● Stored data entries:
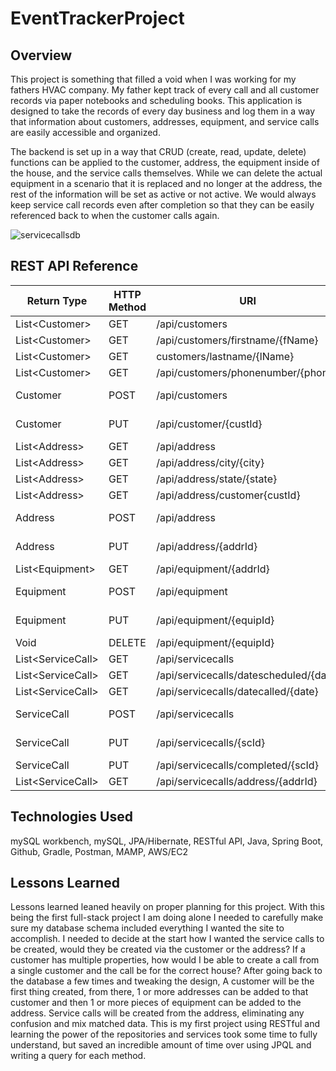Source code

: # EventTrackerProject

## Overview
This project is something that filled a void when I was working for my fathers HVAC company. My father kept track of every call and all customer records via paper notebooks and scheduling books. This application is designed to take the records of every day business and log them in a way that information about customers, addresses, equipment, and service calls are easily accessible and organized.

The backend is set up in a way that CRUD (create, read, update, delete) functions can be applied to the customer, address, the equipment inside of the house, and the service calls themselves. While we can delete the actual equipment in a scenario that it is replaced and no longer at the address, the rest of the information will be set as active or not active. We would always keep service call records even after completion so that they can be easily referenced back to when the customer calls again.

![servicecallsdb](https://user-images.githubusercontent.com/88620365/148706305-c6377723-84d4-490a-85dd-e857ecbae119.png)

## REST API Reference
|  Return Type       |  HTTP Method  |         URI                           |  Request Body  |  Purpose  |
|--------------------|---------------|---------------------------------------|----------------|-----------|
| List\<Customer\>   |      GET      |  /api/customers                       |                |  List     |
| List\<Customer\>   |      GET      | /api/customers/firstname/{fName}      |                |  Retrieve |
| List\<Customer\>   |      GET      |   customers/lastname/{lName}          |                |  Retrieve |
| List\<Customer\>   |      GET      | /api/customers/phonenumber/{phone}    |                |  Retrieve |
|    Customer        |      POST     | /api/customers                        | Customer JSON  |  Create   |
|    Customer        |      PUT      | /api/customer/{custId}                |  Customer JSON | Update    |
| List\<Address\>    |      GET      | /api/address                          |                | List      |
| List\<Address\>    |      GET      | /api/address/city/{city}              |                | Retrieve  |
| List\<Address\>    |      GET      | /api/address/state/{state}            |                | Retrieve  |
| List\<Address\>    |      GET      |  /api/address/customer{custId}        |                | Retrieve  |
| Address            |      POST     |  /api/address                         | Address JSON   |   Create  |
| Address            |      PUT      | /api/address/{addrId}                 | Address JSON   |  Update   |
| List\<Equipment\>  |      GET      |  /api/equipment/{addrId}              |                |  Retrieve |
|   Equipment        |      POST     | /api/equipment                        | Equipment JSON | Create    |
| Equipment          |     PUT       | /api/equipment/{equipId}              | Equipment JSON | Update    |
| Void               |    DELETE     | /api/equipment/{equipId}              |                | Delete    |
| List\<ServiceCall\>|    GET        | /api/servicecalls                     |                | List      |
|List\<ServiceCall\> |    GET        | /api/servicecalls/datescheduled/{date}|                | Retrieve  |
|List\<ServiceCall\> |    GET        | /api/servicecalls/datecalled/{date}   |                | Retrieve  |
| ServiceCall        |    POST       |  /api/servicecalls                    |ServiceCall JSON| Create    |
| ServiceCall        |   PUT         | /api/servicecalls/{scId}              |ServiceCall JSON| Update    |
| ServiceCall        |   PUT         | /api/servicecalls/completed/{scId}    |                | Delete    |
|List\<ServiceCall\> |   GET         | /api/servicecalls/address/{addrId}    |                | Retrieve  |


## Technologies Used
mySQL workbench,
mySQL,
JPA/Hibernate,
RESTful API,
Java,
Spring Boot,
Github,
Gradle,
Postman,
MAMP,
AWS/EC2

## Lessons Learned
Lessons learned leaned heavily on proper planning for this project. With this being the first full-stack project I am doing alone I needed to carefully make sure my database schema included everything I wanted the site to accomplish. I needed to decide at the start how I wanted the service calls to be created, would they be created via the customer or the address? If a customer has multiple properties, how would I be able to create a call from a single customer and the call be for the correct house? After going back to the database a few times and tweaking the design, A customer will be the first thing created, from there, 1 or more addresses can be added to that customer and then 1 or more pieces of equipment can be added to the address. Service calls will be created from the address, eliminating any confusion and mix matched data. This is my first project using RESTful and learning the power of the repositories and services took some time to fully understand, but saved an incredible amount of time over using JPQL and writing a query for each method.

● WHAT TO WORK ON: Report, for the data above, every line in which the string "would" appears.

● RESULT:
The backend is set up in a way that CRUD (create, read, update, delete) functions can be applied to the customer, address, the equipment inside of the house, and the service calls themselves. While we can delete the actual equipment in a scenario that it is replaced and no longer at the address, the rest of the information will be set as active or not active. We would always keep service call records even after completion so that they can be easily referenced back to when the customer calls again.
Lessons learned leaned heavily on proper planning for this project. With this being the first full-stack project I am doing alone I needed to carefully make sure my database schema included everything I wanted the site to accomplish. I needed to decide at the start how I wanted the service calls to be created, would they be created via the customer or the address? If a customer has multiple properties, how would I be able to create a call from a single customer and the call be for the correct house? After going back to the database a few times and tweaking the design, A customer will be the first thing created, from there, 1 or more addresses can be added to that customer and then 1 or more pieces of equipment can be added to the address. Service calls will be created from the address, eliminating any confusion and mix matched data. This is my first project using RESTful and learning the power of the repositories and services took some time to fully understand, but saved an incredible amount of time over using JPQL and writing a query for each method.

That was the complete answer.